**EXERCISE**.
Starting at the top line and ending at the bottom one, repeat the entries exactly and drop every picture.

Stored items from a collection:
****************************************
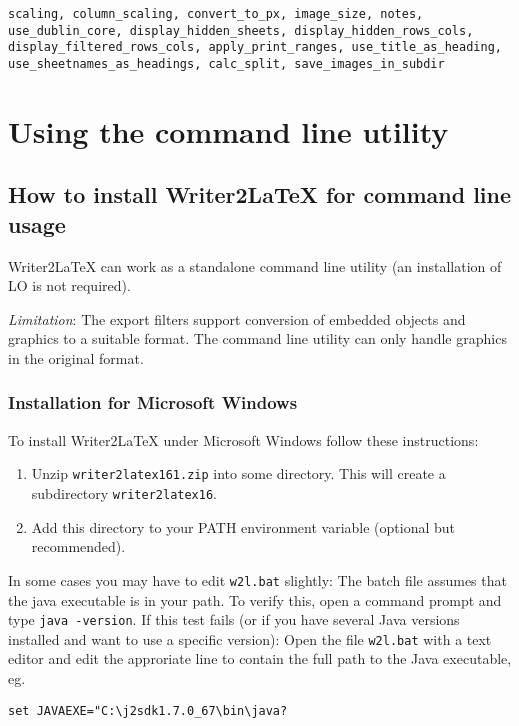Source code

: \documentclass{article}
\newcommand\textstyleSourceText[1]{\texttt{\textmd{#1}}}
\newcommand\liststyleLix{%
\renewcommand\theenumi{\arabic{enumi}}
\renewcommand\theenumii{\arabic{enumii}}
\renewcommand\theenumiii{\arabic{enumiii}}
\renewcommand\theenumiv{\arabic{enumiv}}
\renewcommand\labelenumi{\theenumi.}
\renewcommand\labelenumii{\theenumii.}
\renewcommand\labelenumiii{\theenumiii.}
\renewcommand\labelenumiv{\theenumiv.}
}
\begin{document}
{\mdseries
\textstyleSourceText{scaling, column\_scaling, convert\_to\_px, image\_size, notes, use\_dublin\_core, display\_hidden\_sheets, display\_hidden\_rows\_cols, display\_filtered\_rows\_cols, apply\_print\_ranges, use\_title\_as\_heading, }\textstyleSourceText{use\_sheetnames\_as\_headings, calc\_split, save\_images\_in\_subdir}}

\section{Using the command line utility}
\subsection{How to install Writer2LaTeX for command line usage}
{\mdseries
Writer2LaTeX can work as a standalone command line utility (an installation of LO is not required).}

{\mdseries
\emph{Limitation}: The export filters support conversion of embedded objects and graphics to a suitable format. The command line utility can only handle graphics in the original format.}

\subsubsection{Installation for Microsoft Windows}
{\mdseries
To install Writer2LaTeX under Microsoft Windows follow these instructions:}

\liststyleLix
\begin{enumerate}
\item Unzip \textstyleSourceText{writer2latex161.zip} into some directory. This will create a subdirectory \textstyleSourceText{writer2latex16}.
\item Add this directory to your PATH environment variable (optional but re\-com\-men\-ded).
\end{enumerate}
{\mdseries
In some cases you may have to edit \textstyleSourceText{w2l.bat} slightly: The batch file assumes that the java executable is in your path. To verify this, open a command prompt and type \textstyleSourceText{java -version}.  If this test fails (or if you have several Java versions installed and want to use a specific version): Open the file \textstyleSourceText{w2l.bat} with a text editor and edit the approriate line to contain the full path to the Java executable, eg.}

\begin{verbatim}
set JAVAEXE="C:\j2sdk1.7.0_67\bin\java?
\end{verbatim}
\end{document}
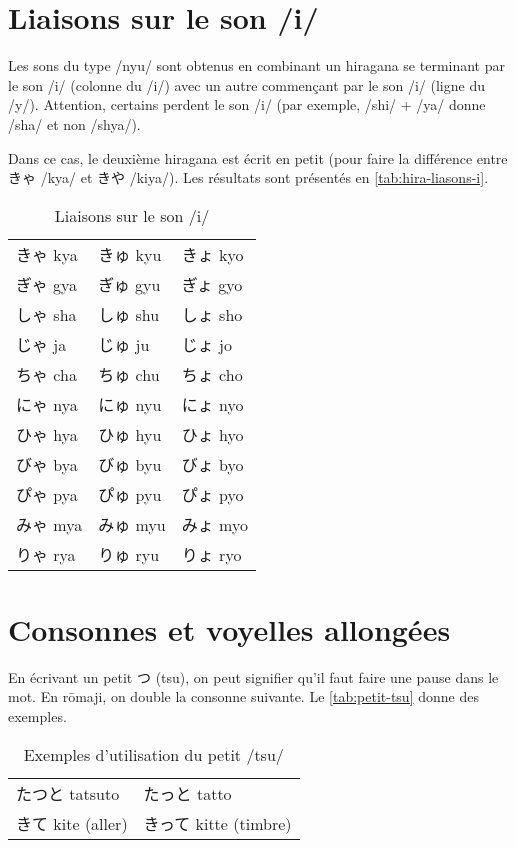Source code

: \documentclass[a4paper,10pt,french,openany]{memoir}
\begin{document}
\section{Liaisons sur le son /i/}

Les sons du type /nyu/ sont obtenus en combinant un hiragana se terminant par le son /i/ (colonne du /i/) avec un autre commençant par le son /i/ (ligne du /y/). Attention, certains perdent le son /i/ (par exemple, /shi/ + /ya/ donne /sha/ et non /shya/).

Dans ce cas, le deuxième hiragana est écrit en petit (pour faire la différence entre きゃ /kya/ et きや /kiya/). Les résultats sont présentés en \autoref{tab:hira-liasons-i}.

\begin{table}[htbp]
 \centering
 \begin{tabular}{lll}
  きゃ kya& きゅ kyu& きょ kyo\\
  ぎゃ gya& ぎゅ gyu& ぎょ gyo\\
  しゃ sha& しゅ shu& しょ sho\\
  じゃ ja & じゅ ju & じょ jo \\
  ちゃ cha& ちゅ chu& ちょ cho\\
  にゃ nya& にゅ nyu& にょ nyo\\
  ひゃ hya& ひゅ hyu& ひょ hyo\\
  びゃ bya& びゅ byu& びょ byo\\
  ぴゃ pya& ぴゅ pyu& ぴょ pyo\\
  みゃ mya& みゅ myu& みょ myo\\
  りゃ rya& りゅ ryu& りょ ryo\\
 \end{tabular}
 \caption{Liaisons sur le son /i/}
 \label{tab:hira-liasons-i}
\end{table}

\section{Consonnes et voyelles allongées}

En écrivant un petit つ (tsu), on peut signifier qu'il faut faire une pause dans le mot. En rōmaji, on double la consonne suivante. Le \autoref{tab:petit-tsu} donne des exemples.

\begin{table}[htbp]
 \centering
 \begin{tabular}{ll}
  たつと tatsuto & たっと tatto \\
  きて kite (aller) & きって kitte (timbre)
 \end{tabular}
 \caption{Exemples d'utilisation du petit /tsu/}
 \label{tab:petit-tsu}
\end{table}
\end{document}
****************************************
**THE ANSWER**.
Source code

: \documentclass{article}
\newcommand\textstyleSourceText[1]{\texttt{\textmd{#1}}}
\newcommand\liststyleLix{%
\renewcommand\theenumi{\arabic{enumi}}
\renewcommand\theenumii{\arabic{enumii}}
\renewcommand\theenumiii{\arabic{enumiii}}
\renewcommand\theenumiv{\arabic{enumiv}}
\renewcommand\labelenumi{\theenumi.}
\renewcommand\labelenumii{\theenumii.}
\renewcommand\labelenumiii{\theenumiii.}
\renewcommand\labelenumiv{\theenumiv.}
}
\begin{document}
{\mdseries
\textstyleSourceText{scaling, column\_scaling, convert\_to\_px, image\_size, notes, use\_dublin\_core, display\_hidden\_sheets, display\_hidden\_rows\_cols, display\_filtered\_rows\_cols, apply\_print\_ranges, use\_title\_as\_heading, }\textstyleSourceText{use\_sheetnames\_as\_headings, calc\_split, save\_images\_in\_subdir}}

\section{Using the command line utility}
\subsection{How to install Writer2LaTeX for command line usage}
{\mdseries
Writer2LaTeX can work as a standalone command line utility (an installation of LO is not required).}

{\mdseries
\emph{Limitation}: The export filters support conversion of embedded objects and graphics to a suitable format. The command line utility can only handle graphics in the original format.}

\subsubsection{Installation for Microsoft Windows}
{\mdseries
To install Writer2LaTeX under Microsoft Windows follow these instructions:}

\liststyleLix
\begin{enumerate}
\item Unzip \textstyleSourceText{writer2latex161.zip} into some directory. This will create a subdirectory \textstyleSourceText{writer2latex16}.
\item Add this directory to your PATH environment variable (optional but re\-com\-men\-ded).
\end{enumerate}
{\mdseries
In some cases you may have to edit \textstyleSourceText{w2l.bat} slightly: The batch file assumes that the java executable is in your path. To verify this, open a command prompt and type \textstyleSourceText{java -version}.  If this test fails (or if you have several Java versions installed and want to use a specific version): Open the file \textstyleSourceText{w2l.bat} with a text editor and edit the approriate line to contain the full path to the Java executable, eg.}

\begin{verbatim}
set JAVAEXE="C:\j2sdk1.7.0_67\bin\java?
\end{verbatim}
\end{document}
Source code

: \documentclass[a4paper,10pt,french,openany]{memoir}
\begin{document}
\section{Liaisons sur le son /i/}

Les sons du type /nyu/ sont obtenus en combinant un hiragana se terminant par le son /i/ (colonne du /i/) avec un autre commençant par le son /i/ (ligne du /y/). Attention, certains perdent le son /i/ (par exemple, /shi/ + /ya/ donne /sha/ et non /shya/).

Dans ce cas, le deuxième hiragana est écrit en petit (pour faire la différence entre きゃ /kya/ et きや /kiya/). Les résultats sont présentés en \autoref{tab:hira-liasons-i}.

\begin{table}[htbp]
 \centering
 \begin{tabular}{lll}
  きゃ kya& きゅ kyu& きょ kyo\\
  ぎゃ gya& ぎゅ gyu& ぎょ gyo\\
  しゃ sha& しゅ shu& しょ sho\\
  じゃ ja & じゅ ju & じょ jo \\
  ちゃ cha& ちゅ chu& ちょ cho\\
  にゃ nya& にゅ nyu& にょ nyo\\
  ひゃ hya& ひゅ hyu& ひょ hyo\\
  びゃ bya& びゅ byu& びょ byo\\
  ぴゃ pya& ぴゅ pyu& ぴょ pyo\\
  みゃ mya& みゅ myu& みょ myo\\
  りゃ rya& りゅ ryu& りょ ryo\\
 \end{tabular}
 \caption{Liaisons sur le son /i/}
 \label{tab:hira-liasons-i}
\end{table}

\section{Consonnes et voyelles allongées}

En écrivant un petit つ (tsu), on peut signifier qu'il faut faire une pause dans le mot. En rōmaji, on double la consonne suivante. Le \autoref{tab:petit-tsu} donne des exemples.

\begin{table}[htbp]
 \centering
 \begin{tabular}{ll}
  たつと tatsuto & たっと tatto \\
  きて kite (aller) & きって kitte (timbre)
 \end{tabular}
 \caption{Exemples d'utilisation du petit /tsu/}
 \label{tab:petit-tsu}
\end{table}
\end{document}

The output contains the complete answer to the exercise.